*Required work:* Your job is to transcribe all the records that follow, excluding any pictures.

*Input data:*
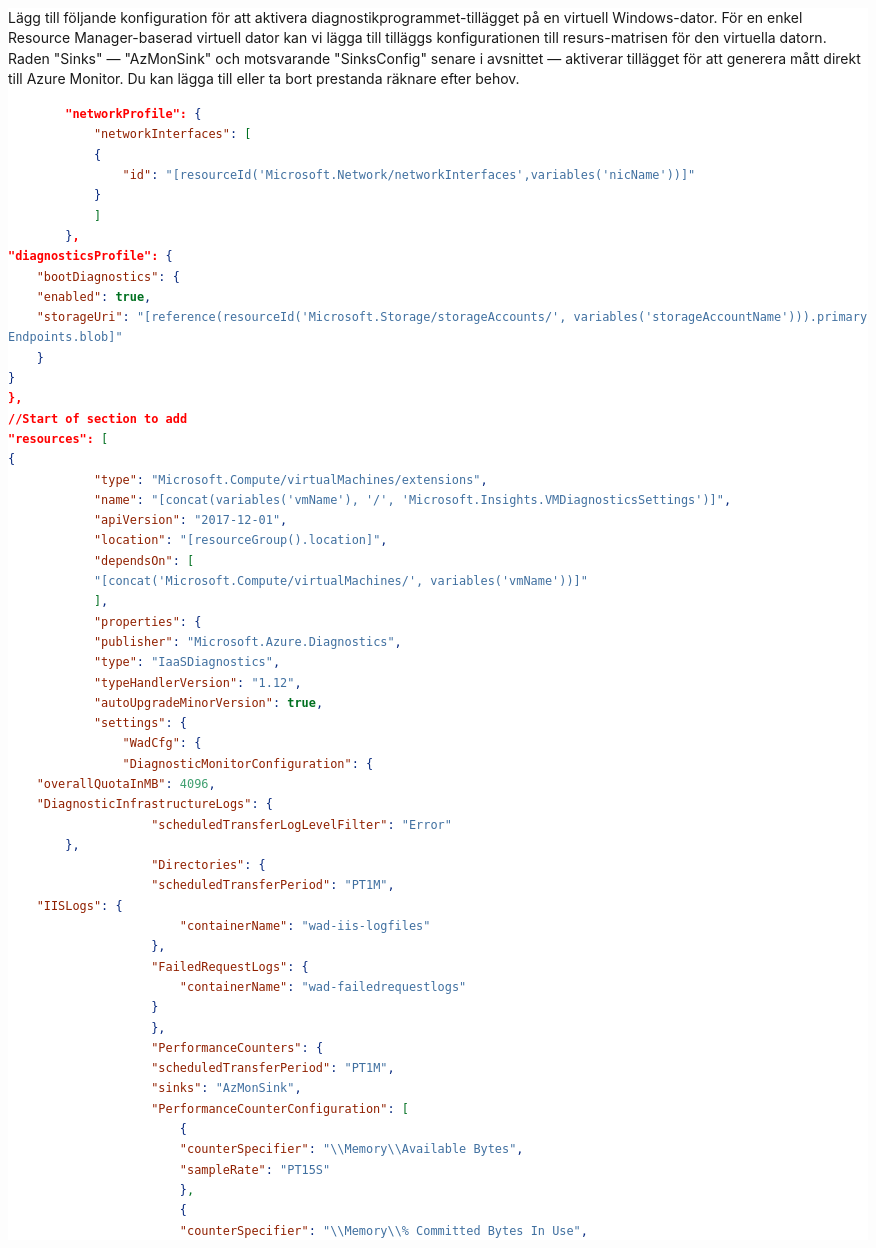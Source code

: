 Lägg till följande konfiguration för att aktivera diagnostikprogrammet-tillägget på en virtuell Windows-dator. För en enkel Resource Manager-baserad virtuell dator kan vi lägga till tilläggs konfigurationen till resurs-matrisen för den virtuella datorn. Raden "Sinks" &mdash; "AzMonSink" och motsvarande "SinksConfig" senare i avsnittet &mdash; aktiverar tillägget för att generera mått direkt till Azure Monitor. Du kan lägga till eller ta bort prestanda räknare efter behov.


```json
        "networkProfile": {
            "networkInterfaces": [
            {
                "id": "[resourceId('Microsoft.Network/networkInterfaces',variables('nicName'))]"
            }
            ]
        },
"diagnosticsProfile": {
    "bootDiagnostics": {
    "enabled": true,
    "storageUri": "[reference(resourceId('Microsoft.Storage/storageAccounts/', variables('storageAccountName'))).primaryEndpoints.blob]"
    }
}
},
//Start of section to add
"resources": [
{
            "type": "Microsoft.Compute/virtualMachines/extensions",
            "name": "[concat(variables('vmName'), '/', 'Microsoft.Insights.VMDiagnosticsSettings')]",
            "apiVersion": "2017-12-01",
            "location": "[resourceGroup().location]",
            "dependsOn": [
            "[concat('Microsoft.Compute/virtualMachines/', variables('vmName'))]"
            ],
            "properties": {
            "publisher": "Microsoft.Azure.Diagnostics",
            "type": "IaaSDiagnostics",
            "typeHandlerVersion": "1.12",
            "autoUpgradeMinorVersion": true,
            "settings": {
                "WadCfg": {
                "DiagnosticMonitorConfiguration": {
    "overallQuotaInMB": 4096,
    "DiagnosticInfrastructureLogs": {
                    "scheduledTransferLogLevelFilter": "Error"
        },
                    "Directories": {
                    "scheduledTransferPeriod": "PT1M",
    "IISLogs": {
                        "containerName": "wad-iis-logfiles"
                    },
                    "FailedRequestLogs": {
                        "containerName": "wad-failedrequestlogs"
                    }
                    },
                    "PerformanceCounters": {
                    "scheduledTransferPeriod": "PT1M",
                    "sinks": "AzMonSink",
                    "PerformanceCounterConfiguration": [
                        {
                        "counterSpecifier": "\\Memory\\Available Bytes",
                        "sampleRate": "PT15S"
                        },
                        {
                        "counterSpecifier": "\\Memory\\% Committed Bytes In Use",
```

*Output below:*
Source code

: Lägg till följande konfiguration för att aktivera diagnostikprogrammet-tillägget på en virtuell Windows-dator. För en enkel Resource Manager-baserad virtuell dator kan vi lägga till tilläggs konfigurationen till resurs-matrisen för den virtuella datorn. Raden "Sinks" &mdash; "AzMonSink" och motsvarande "SinksConfig" senare i avsnittet &mdash; aktiverar tillägget för att generera mått direkt till Azure Monitor. Du kan lägga till eller ta bort prestanda räknare efter behov.


```json
        "networkProfile": {
            "networkInterfaces": [
            {
                "id": "[resourceId('Microsoft.Network/networkInterfaces',variables('nicName'))]"
            }
            ]
        },
"diagnosticsProfile": {
    "bootDiagnostics": {
    "enabled": true,
    "storageUri": "[reference(resourceId('Microsoft.Storage/storageAccounts/', variables('storageAccountName'))).primaryEndpoints.blob]"
    }
}
},
//Start of section to add
"resources": [
{
            "type": "Microsoft.Compute/virtualMachines/extensions",
            "name": "[concat(variables('vmName'), '/', 'Microsoft.Insights.VMDiagnosticsSettings')]",
            "apiVersion": "2017-12-01",
            "location": "[resourceGroup().location]",
            "dependsOn": [
            "[concat('Microsoft.Compute/virtualMachines/', variables('vmName'))]"
            ],
            "properties": {
            "publisher": "Microsoft.Azure.Diagnostics",
            "type": "IaaSDiagnostics",
            "typeHandlerVersion": "1.12",
            "autoUpgradeMinorVersion": true,
            "settings": {
                "WadCfg": {
                "DiagnosticMonitorConfiguration": {
    "overallQuotaInMB": 4096,
    "DiagnosticInfrastructureLogs": {
                    "scheduledTransferLogLevelFilter": "Error"
        },
                    "Directories": {
                    "scheduledTransferPeriod": "PT1M",
    "IISLogs": {
                        "containerName": "wad-iis-logfiles"
                    },
                    "FailedRequestLogs": {
                        "containerName": "wad-failedrequestlogs"
                    }
                    },
                    "PerformanceCounters": {
                    "scheduledTransferPeriod": "PT1M",
                    "sinks": "AzMonSink",
                    "PerformanceCounterConfiguration": [
                        {
                        "counterSpecifier": "\\Memory\\Available Bytes",
                        "sampleRate": "PT15S"
                        },
                        {
                        "counterSpecifier": "\\Memory\\% Committed Bytes In Use",
```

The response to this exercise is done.